"Kampania nie musi być brutalna, kampania nie musi być nudna... Uczony Mąż wciąż nie jest pewny wygranej..." - napisała Małgorzata Wassermann na Twitterze. Do wpisu dołączyła nowy spot wyborczy. W krótkim filmiku widzimy postać parodiowanego prezydenta Krakowa, który dzwoni do "zakładu profetycznego". To nie tak miało wyglądać. Mieliśmy pewne zobowiązania. Ja już nie mam siły - podkreśla postać na filmiku.

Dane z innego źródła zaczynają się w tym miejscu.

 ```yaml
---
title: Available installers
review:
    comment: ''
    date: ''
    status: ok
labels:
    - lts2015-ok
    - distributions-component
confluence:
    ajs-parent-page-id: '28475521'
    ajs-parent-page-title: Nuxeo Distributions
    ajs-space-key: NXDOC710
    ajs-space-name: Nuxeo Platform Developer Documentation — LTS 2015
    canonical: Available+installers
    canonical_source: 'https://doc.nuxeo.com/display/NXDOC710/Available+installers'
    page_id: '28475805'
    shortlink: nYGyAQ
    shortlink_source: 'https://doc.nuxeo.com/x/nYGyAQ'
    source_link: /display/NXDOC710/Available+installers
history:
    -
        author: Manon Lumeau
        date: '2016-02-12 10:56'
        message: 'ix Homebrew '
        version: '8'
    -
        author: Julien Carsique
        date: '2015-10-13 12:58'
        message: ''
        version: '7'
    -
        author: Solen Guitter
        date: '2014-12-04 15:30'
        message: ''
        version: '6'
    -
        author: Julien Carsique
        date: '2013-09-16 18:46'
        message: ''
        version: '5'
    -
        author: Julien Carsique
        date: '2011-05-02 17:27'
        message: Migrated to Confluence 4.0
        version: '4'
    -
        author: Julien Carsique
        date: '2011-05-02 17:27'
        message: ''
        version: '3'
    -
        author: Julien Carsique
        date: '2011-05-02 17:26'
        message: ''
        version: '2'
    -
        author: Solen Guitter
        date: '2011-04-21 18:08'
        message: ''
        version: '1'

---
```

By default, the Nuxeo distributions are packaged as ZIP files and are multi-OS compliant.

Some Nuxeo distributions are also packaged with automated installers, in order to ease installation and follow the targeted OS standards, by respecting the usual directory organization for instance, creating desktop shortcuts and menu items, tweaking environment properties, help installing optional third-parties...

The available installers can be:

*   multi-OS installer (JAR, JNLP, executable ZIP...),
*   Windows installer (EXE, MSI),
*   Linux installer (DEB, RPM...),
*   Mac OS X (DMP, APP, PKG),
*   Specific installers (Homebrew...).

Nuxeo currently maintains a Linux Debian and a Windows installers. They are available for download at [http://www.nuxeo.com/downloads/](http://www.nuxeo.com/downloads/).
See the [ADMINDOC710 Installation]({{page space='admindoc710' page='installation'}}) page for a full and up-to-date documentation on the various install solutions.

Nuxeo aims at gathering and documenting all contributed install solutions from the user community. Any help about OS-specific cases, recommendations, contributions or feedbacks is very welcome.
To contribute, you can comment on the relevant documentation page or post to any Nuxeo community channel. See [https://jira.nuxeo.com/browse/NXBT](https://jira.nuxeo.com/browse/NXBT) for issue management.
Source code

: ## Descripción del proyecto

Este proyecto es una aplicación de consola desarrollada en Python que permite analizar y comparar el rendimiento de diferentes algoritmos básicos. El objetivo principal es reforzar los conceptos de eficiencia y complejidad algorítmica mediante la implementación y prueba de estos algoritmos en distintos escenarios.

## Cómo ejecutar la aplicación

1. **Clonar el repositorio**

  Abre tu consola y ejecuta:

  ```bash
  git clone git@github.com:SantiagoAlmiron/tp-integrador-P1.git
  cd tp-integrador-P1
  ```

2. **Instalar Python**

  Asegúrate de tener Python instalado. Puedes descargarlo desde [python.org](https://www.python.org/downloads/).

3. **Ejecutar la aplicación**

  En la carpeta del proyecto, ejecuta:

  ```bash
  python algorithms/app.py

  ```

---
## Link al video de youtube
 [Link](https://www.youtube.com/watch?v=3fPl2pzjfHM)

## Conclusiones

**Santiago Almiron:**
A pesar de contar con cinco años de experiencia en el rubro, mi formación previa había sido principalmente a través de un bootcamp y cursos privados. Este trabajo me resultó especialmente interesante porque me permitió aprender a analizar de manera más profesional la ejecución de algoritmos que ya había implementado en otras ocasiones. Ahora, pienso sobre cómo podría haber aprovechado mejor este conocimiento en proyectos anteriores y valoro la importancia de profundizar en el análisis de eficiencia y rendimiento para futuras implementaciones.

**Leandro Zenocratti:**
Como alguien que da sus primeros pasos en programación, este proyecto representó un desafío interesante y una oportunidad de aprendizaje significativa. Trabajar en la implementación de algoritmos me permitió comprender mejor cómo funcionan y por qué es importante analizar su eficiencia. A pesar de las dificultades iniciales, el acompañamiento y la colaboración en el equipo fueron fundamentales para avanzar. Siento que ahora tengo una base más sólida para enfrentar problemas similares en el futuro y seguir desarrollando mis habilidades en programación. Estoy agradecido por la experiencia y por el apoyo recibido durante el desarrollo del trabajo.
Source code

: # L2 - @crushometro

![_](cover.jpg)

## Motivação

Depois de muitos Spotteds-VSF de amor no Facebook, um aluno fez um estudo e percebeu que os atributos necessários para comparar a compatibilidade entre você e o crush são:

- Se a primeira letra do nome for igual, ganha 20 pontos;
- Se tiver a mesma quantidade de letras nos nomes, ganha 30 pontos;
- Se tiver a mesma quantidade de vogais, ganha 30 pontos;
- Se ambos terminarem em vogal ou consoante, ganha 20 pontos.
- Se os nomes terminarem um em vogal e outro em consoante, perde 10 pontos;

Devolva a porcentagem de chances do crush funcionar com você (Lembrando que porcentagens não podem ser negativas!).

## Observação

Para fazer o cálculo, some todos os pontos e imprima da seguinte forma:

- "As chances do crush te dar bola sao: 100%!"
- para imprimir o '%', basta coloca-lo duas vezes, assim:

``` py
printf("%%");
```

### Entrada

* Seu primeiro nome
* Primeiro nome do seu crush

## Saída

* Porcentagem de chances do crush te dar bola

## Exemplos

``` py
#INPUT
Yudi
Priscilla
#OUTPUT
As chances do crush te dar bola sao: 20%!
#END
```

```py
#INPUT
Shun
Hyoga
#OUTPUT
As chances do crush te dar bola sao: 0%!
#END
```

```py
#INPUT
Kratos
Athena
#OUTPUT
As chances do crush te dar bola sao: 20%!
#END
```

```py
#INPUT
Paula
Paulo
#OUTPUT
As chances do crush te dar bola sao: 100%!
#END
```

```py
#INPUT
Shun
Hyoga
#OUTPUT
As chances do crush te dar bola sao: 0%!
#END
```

- Z igrzyskami było tak samo: pan się nie martwi, pan się nie martwi profesorku, widzę kółka olimpijskie. Gdzie są te igrzyska, gdzie te kółka? 11 mln tylko udało się wydać - mówi dalej. Następnie skarży się na to, ile razy ma przechodzić przez drugą turę. - Przecież ja się stresuję, ja mam swoje lata - podkreślił.
- Ile osób musiałem zwolnić, a tu mi już pukają do drzwi ludzie z przegranego sejmiku, gdzie ja ich powciskam? A deweloperzy, przecież tyle jeszcze do zabetonowania - mówi w dalszej części filmiku. Nie, to miasto jest moje i moich kolegów. I oby tak zostało - dodaje postać, stylizowana na Majchrowskiego.
Na końcu filmiku pojawia się napis: "4 listopada zdejmij zły urok z Krakowa! Zmień prezydenta. Czas na zmiany".